→ AIM OF THE TASK
Find every line in the data that contains the word "size". Return each of those lines.

→ PROVIDED RECORDS
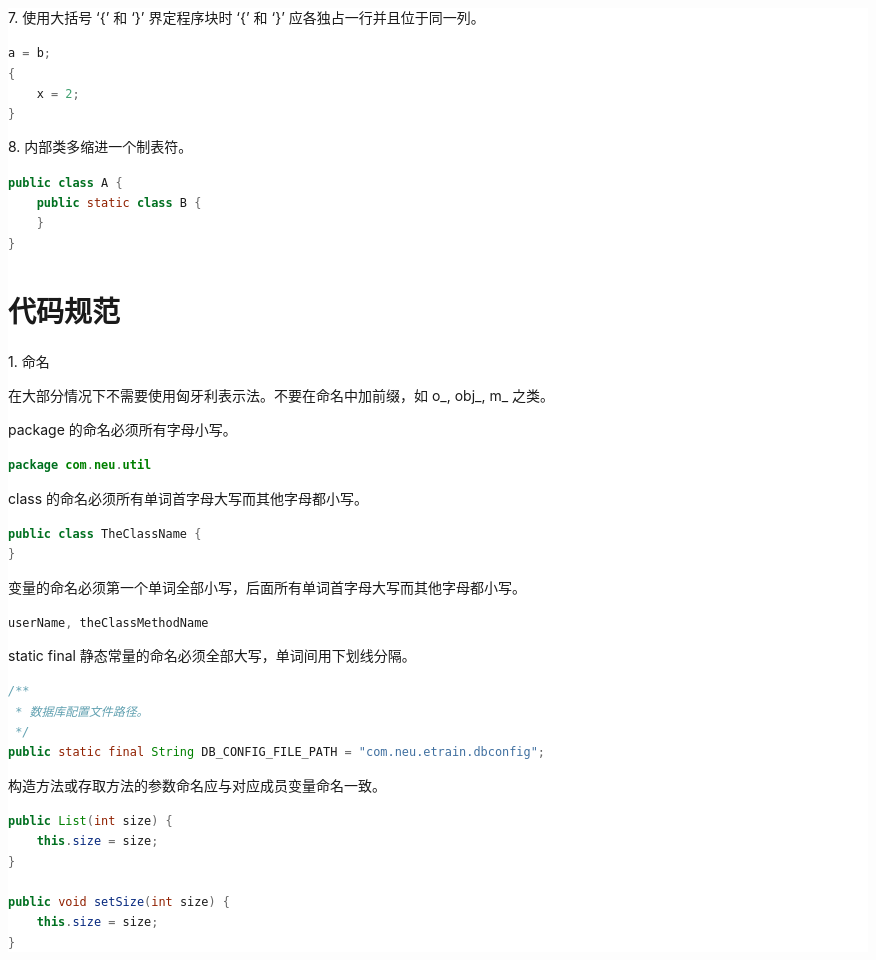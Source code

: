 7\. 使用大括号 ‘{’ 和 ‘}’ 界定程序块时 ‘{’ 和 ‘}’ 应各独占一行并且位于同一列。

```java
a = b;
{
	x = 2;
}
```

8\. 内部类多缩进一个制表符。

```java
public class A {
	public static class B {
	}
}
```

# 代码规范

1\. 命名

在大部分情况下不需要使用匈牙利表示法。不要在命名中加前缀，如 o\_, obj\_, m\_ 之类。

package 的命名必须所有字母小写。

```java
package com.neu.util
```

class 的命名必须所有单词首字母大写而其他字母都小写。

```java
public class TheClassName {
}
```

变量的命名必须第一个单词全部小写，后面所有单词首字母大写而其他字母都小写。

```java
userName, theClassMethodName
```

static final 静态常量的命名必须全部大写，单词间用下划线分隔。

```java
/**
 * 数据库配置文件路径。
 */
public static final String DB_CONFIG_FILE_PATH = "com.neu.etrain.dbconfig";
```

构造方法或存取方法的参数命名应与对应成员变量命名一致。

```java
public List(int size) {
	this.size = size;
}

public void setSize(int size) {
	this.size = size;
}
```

→ THE COMPLETED TASK
public List(int size) {
	this.size = size;
public void setSize(int size) {
	this.size = size;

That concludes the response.